A Pruning Neural Network Model in Credit Classification Analysis

1Faculty of Engineering, University of Toyama, Toyama-shi 930-8555, Japan
2College of Economics, Central South University of Forestry and Technology, Changsha 410004, China
3School of Computer Engineering, Huaihai Institute of Technology, Lianyungang 222005, China
4School of Electrical and Computer Engineering, Kanazawa University, Kanazawa-shi 920-1192, Japan

Correspondence should be addressed to Shangce Gao

Received 8 November 2017; Revised 11 January 2018; Accepted 14 January 2018; Published 11 February 2018

Academic Editor: Pietro Aricò

Copyright © 2018 Yajiao Tang et al. This is an open access article distributed under the Creative Commons Attribution License, which permits unrestricted use, distribution, and reproduction in any medium, provided the original work is properly cited.

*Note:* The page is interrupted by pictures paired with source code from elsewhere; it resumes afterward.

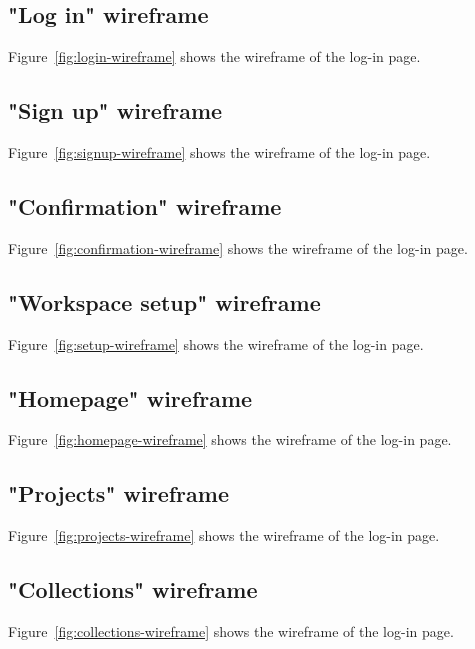 \begin{toexclude}

	\subsection{"Log in" wireframe}
	Figure~\ref{fig:login-wireframe} shows the wireframe of the log-in page.


	\subsection{"Sign up" wireframe}
	Figure~\ref{fig:signup-wireframe} shows the wireframe of the log-in page.


	\subsection{"Confirmation" wireframe}
	Figure~\ref{fig:confirmation-wireframe} shows the wireframe of the log-in page.


	\subsection{"Workspace setup" wireframe}
	Figure~\ref{fig:setup-wireframe} shows the wireframe of the log-in page.


	\subsection{"Homepage" wireframe}
	Figure~\ref{fig:homepage-wireframe} shows the wireframe of the log-in page.


	\subsection{"Projects" wireframe}
	Figure~\ref{fig:projects-wireframe} shows the wireframe of the log-in page.


	\subsection{"Collections" wireframe}
	Figure~\ref{fig:collections-wireframe} shows the wireframe of the log-in page.


\end{toexclude}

Nowadays, credit classification models are widely applied because they can help financial decision-makers to handle credit classification issues. Among them, artificial neural networks (ANNs) have been widely accepted as the convincing methods in the credit industry. In this paper, we propose a pruning neural network (PNN) and apply it to solve credit classification problem by adopting the well-known Australian and Japanese credit datasets. The model is inspired by synaptic nonlinearity of a dendritic tree in a biological neural model. And it is trained by an error back-propagation algorithm. The model is capable of realizing a neuronal pruning function by removing the superfluous synapses and useless dendrites and forms a tidy dendritic morphology at the end of learning. Furthermore, we utilize logic circuits (LCs) to simulate the dendritic structures successfully which makes PNN be implemented on the hardware effectively. The statistical results of our experiments have verified that PNN obtains superior performance in comparison with other classical algorithms in terms of accuracy and computational efficiency.